As we approach January 31st, my vegan pantry is growing while my non-vegan supplies dwindle. I’m well on my way to making the deadline but last week I kept finding unexpected items in my cabinets like a tin of anchovies, a tilapia fillet and one-off items that made me smack myself on the forehead. Right now I’m down to a pound of mussels, mayo, fish sauce and some sweetened condensed milk I use now and again to make chocolate milk and Thai iced teas. All that is manageable to either eat or toss without feeling like I’ve wasted tons of money.

My grocery shopping hasn’t changed too much other than grabbing a few more veggie items. I bought a couple of meat replacements like “chickn” or vegan “sausage” for moments when I get that savory, meat craving. I chose items with decent ingredients (some brands are really chemical-heavy) but they’re still fairly processed and most everything contains gluten so I use them sparingly. Mostly they are crutches.

The takeaway: So far so good. The craving challenge isn’t too tough thanks to delicious replacement foods that are also easy to make and keep on hand. What did you find or are finding tough when going vegan and how did you problem solve? Would love to hear your thoughts!

woman meditating on rock
Photo by Felipe Borges on Pexels.com

100 Meditation Hours Challenge

This challenge is all about developing a regular meditation routine via meditating 100 hours across the year. Because I’m accountable to you lovely readers, I put in the sitting time. It would be so embarrassing to slip up! This means at the end of 3 weeks, I’ve clocked 9 hours and 15 minutes.

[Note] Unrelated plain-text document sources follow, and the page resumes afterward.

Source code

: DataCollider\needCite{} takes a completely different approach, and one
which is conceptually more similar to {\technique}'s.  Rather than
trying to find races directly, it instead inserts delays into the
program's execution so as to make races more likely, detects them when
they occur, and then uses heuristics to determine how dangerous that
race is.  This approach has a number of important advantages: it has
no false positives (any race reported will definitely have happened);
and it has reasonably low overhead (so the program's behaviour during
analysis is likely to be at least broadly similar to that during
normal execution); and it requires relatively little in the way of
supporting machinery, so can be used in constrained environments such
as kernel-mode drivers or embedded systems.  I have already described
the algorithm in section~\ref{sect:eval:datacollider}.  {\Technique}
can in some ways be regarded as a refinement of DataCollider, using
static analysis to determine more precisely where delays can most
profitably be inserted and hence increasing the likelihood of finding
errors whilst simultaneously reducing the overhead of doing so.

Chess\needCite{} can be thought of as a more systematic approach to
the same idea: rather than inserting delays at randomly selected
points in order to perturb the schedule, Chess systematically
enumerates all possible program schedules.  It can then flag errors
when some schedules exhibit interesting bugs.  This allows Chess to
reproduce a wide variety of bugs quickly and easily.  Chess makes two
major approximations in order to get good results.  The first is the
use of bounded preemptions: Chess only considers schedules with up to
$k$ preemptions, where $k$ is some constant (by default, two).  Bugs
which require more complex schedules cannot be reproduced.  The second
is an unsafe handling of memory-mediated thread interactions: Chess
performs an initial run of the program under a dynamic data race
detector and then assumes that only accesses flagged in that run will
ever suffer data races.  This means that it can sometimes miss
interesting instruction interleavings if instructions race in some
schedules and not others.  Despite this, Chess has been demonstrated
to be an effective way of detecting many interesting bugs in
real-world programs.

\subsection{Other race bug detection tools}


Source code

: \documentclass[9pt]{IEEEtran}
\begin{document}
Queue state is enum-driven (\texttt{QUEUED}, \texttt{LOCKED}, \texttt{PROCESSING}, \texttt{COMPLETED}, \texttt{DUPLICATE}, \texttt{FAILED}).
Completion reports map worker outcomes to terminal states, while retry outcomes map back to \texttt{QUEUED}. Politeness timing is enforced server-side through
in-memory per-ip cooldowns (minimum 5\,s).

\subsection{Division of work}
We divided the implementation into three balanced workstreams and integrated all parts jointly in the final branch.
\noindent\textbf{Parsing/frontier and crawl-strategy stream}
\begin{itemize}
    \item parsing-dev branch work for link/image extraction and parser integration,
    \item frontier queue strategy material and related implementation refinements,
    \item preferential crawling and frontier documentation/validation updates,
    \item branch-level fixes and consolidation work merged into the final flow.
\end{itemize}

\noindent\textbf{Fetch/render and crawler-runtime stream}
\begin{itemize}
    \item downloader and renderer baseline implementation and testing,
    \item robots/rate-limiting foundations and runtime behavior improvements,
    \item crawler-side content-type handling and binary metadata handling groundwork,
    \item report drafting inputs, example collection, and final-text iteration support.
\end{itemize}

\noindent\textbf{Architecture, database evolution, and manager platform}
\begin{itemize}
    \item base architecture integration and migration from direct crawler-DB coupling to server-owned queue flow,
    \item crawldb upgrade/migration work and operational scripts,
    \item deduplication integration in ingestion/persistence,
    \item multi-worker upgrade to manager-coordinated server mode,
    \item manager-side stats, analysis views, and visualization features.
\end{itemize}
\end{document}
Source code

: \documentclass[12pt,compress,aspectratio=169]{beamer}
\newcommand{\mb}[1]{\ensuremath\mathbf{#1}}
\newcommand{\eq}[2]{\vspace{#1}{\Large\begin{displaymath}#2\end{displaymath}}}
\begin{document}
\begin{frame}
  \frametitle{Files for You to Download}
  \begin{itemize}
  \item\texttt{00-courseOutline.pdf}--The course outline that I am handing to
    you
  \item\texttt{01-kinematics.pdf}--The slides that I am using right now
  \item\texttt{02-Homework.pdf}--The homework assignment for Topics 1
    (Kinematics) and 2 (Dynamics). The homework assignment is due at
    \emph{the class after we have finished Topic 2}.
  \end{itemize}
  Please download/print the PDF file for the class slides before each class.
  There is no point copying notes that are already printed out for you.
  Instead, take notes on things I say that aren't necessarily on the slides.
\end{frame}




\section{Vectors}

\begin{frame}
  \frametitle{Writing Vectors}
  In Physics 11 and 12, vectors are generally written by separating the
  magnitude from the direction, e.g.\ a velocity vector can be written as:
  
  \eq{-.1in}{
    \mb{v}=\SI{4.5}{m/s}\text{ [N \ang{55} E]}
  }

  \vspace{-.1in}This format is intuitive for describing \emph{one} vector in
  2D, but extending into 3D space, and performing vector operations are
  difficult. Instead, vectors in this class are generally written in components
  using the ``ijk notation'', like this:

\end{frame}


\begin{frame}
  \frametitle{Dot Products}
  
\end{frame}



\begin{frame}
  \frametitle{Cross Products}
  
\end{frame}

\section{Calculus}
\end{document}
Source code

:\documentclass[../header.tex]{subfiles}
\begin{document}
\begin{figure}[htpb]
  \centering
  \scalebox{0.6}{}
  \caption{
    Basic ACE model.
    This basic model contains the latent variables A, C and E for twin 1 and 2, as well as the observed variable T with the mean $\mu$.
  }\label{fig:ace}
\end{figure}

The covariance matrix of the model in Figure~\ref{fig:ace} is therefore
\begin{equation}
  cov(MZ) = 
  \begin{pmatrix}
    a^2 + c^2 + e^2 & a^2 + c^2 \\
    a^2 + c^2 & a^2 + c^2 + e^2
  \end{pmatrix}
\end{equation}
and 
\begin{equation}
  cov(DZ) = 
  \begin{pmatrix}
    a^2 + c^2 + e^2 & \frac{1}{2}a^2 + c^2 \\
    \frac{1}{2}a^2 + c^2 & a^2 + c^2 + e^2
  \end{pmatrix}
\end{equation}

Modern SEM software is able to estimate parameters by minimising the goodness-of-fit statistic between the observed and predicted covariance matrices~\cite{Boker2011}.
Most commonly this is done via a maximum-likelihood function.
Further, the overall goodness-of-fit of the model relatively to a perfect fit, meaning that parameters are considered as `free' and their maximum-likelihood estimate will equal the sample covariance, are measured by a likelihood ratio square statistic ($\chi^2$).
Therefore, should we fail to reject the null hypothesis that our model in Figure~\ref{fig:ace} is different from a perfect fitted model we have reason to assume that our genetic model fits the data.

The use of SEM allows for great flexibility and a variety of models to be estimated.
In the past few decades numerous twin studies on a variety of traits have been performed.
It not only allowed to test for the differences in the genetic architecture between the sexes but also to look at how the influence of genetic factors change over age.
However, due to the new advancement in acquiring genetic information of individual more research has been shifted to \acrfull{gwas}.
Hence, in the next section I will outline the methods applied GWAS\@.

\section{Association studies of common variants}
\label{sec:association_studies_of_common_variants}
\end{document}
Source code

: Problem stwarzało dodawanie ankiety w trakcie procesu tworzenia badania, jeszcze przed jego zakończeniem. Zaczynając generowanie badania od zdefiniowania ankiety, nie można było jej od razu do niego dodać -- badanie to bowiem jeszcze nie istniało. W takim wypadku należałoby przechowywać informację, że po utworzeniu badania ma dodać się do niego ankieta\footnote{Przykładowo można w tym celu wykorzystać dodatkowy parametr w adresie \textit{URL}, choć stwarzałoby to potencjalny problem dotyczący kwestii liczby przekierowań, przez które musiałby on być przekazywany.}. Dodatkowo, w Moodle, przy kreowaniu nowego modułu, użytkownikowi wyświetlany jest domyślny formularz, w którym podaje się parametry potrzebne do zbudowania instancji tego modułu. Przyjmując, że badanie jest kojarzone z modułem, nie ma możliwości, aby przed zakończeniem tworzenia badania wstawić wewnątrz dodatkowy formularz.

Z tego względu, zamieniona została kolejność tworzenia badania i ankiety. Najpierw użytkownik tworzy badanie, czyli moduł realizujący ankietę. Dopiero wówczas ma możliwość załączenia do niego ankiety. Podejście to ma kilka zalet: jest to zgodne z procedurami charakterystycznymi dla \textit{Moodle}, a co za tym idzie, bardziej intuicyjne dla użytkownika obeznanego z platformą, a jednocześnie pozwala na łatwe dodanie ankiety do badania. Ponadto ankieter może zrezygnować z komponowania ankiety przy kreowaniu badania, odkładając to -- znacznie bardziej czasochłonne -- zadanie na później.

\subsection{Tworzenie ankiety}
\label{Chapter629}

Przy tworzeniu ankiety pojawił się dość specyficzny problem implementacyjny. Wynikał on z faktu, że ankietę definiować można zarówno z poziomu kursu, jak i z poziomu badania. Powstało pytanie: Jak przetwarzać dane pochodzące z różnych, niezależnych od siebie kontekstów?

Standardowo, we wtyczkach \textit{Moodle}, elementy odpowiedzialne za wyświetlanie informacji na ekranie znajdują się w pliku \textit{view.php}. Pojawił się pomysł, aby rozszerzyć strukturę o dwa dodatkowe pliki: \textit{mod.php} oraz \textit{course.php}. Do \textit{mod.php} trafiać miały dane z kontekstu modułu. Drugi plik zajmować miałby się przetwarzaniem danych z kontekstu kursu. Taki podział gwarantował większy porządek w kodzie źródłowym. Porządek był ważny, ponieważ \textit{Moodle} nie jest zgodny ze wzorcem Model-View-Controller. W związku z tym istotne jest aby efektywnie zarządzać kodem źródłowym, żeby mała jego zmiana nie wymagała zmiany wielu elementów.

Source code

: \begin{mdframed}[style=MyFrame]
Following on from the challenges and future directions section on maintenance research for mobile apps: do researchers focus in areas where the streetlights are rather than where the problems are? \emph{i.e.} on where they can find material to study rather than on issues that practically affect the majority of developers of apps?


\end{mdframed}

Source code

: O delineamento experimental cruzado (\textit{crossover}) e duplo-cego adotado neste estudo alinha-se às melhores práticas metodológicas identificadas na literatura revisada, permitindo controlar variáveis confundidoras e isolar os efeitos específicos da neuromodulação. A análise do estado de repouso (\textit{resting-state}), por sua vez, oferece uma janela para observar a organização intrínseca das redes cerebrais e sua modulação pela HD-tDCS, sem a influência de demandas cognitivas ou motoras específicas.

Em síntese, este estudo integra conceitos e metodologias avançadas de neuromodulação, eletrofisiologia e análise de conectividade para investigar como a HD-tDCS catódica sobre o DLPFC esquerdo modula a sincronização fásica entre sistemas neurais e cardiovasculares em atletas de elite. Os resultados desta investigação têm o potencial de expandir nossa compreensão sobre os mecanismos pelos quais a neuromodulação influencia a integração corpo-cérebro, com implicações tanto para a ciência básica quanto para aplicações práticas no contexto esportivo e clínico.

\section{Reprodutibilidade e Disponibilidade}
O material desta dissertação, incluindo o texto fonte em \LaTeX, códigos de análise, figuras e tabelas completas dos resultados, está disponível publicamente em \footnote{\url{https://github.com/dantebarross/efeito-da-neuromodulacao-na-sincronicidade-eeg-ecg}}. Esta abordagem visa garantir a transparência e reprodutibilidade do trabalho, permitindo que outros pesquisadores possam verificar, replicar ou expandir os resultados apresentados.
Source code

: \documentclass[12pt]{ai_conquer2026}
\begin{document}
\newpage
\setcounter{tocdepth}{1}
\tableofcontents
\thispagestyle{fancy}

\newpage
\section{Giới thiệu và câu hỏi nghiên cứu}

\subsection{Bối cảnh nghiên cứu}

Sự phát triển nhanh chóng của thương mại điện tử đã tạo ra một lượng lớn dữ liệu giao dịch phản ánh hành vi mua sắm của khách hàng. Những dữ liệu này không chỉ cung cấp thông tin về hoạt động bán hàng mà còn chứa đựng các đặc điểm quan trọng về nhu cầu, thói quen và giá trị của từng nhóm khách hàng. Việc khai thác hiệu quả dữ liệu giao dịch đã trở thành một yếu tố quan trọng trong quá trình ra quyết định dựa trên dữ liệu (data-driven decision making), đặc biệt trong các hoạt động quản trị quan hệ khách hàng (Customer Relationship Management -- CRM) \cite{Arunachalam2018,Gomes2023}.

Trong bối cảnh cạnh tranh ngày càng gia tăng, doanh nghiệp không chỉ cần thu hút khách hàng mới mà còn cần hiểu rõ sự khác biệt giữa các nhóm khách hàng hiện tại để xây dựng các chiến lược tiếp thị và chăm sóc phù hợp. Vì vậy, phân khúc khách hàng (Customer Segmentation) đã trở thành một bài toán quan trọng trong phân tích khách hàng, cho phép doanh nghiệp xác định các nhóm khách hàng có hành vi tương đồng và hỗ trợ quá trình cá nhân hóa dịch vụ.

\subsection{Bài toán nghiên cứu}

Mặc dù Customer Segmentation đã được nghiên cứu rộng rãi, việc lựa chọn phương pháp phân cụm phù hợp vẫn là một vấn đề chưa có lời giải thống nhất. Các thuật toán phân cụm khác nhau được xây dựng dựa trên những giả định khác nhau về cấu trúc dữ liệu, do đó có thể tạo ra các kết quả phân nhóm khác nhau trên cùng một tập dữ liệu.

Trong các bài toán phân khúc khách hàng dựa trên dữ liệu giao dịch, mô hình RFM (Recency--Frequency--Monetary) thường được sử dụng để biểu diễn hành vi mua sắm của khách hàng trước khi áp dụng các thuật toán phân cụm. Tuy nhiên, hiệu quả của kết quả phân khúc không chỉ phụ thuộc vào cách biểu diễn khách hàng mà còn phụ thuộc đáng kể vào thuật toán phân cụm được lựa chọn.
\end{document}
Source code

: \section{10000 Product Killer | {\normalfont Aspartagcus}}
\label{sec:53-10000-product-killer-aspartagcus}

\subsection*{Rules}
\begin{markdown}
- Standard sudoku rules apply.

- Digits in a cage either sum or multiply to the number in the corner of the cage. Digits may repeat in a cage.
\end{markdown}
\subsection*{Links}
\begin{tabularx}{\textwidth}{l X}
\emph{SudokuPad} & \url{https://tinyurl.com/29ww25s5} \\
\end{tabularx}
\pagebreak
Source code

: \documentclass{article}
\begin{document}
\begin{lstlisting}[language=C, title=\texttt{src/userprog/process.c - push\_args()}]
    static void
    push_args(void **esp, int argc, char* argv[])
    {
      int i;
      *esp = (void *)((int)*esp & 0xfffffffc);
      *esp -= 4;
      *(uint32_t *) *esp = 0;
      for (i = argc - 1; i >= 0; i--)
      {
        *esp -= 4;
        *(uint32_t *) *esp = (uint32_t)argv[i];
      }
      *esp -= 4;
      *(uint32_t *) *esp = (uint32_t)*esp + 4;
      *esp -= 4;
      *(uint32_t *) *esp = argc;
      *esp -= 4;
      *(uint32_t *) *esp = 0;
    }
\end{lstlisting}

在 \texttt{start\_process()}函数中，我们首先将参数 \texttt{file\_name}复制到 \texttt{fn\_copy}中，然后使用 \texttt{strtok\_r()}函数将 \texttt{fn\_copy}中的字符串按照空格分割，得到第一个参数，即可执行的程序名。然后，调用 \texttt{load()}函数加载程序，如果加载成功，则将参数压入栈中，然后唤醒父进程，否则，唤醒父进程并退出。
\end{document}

That said, I do find it difficult to develop a routine in terms of when to meditate. Ideally I’d like to have a specific time in the morning. From past experience I know that the later it gets in the day, the less likely I will be to meditate. If I leave it till before bed, I just fall asleep or constantly nod off – not great! In the morning though I am energetic and tend to have better sessions without being sleepy or too distracted.

Scheduling is often a challenge for new meditators. Having a consistent time and place is ideal because it forms a structure that reinforces our practice and habit. Plus, our hectic lives can ruin our best intentions unless we schedule our meditation time and prioritize it like we would the times we set for heading out to work or having dinner.

The takeaway: Right now I’m happy that I’m sitting so consistently but know going forward that I need to problem-solve a fixed time to sit, taking into consideration that my schedule fluctuates depending on whether I have guests that day (I’ve been an Airbnb host for the last 6 months).

How is your meditation challenge going? What is challenging you and how do you think you can problem solve it for better results? I’d love to know your thoughts!

21 Days Make a Habit

It’s general wisdom that it takes 21 days to form a new habit. We’re into that period now with our New Year’s resolutions so while it’s not necessarily make or break time, this is the period when we might struggle more, lose motivation, backslide or give up. The trick is not to beat ourselves up and quit, but to realize we are only human and can’t be perfect all the time – especially at something new. Instead, we need to reaffirm our commitment, problem-solve our weaknesses, bolster our strengths and smile at the progress we make. In time, we’ll be smiling more and more and feel proud of what we’re accomplishing.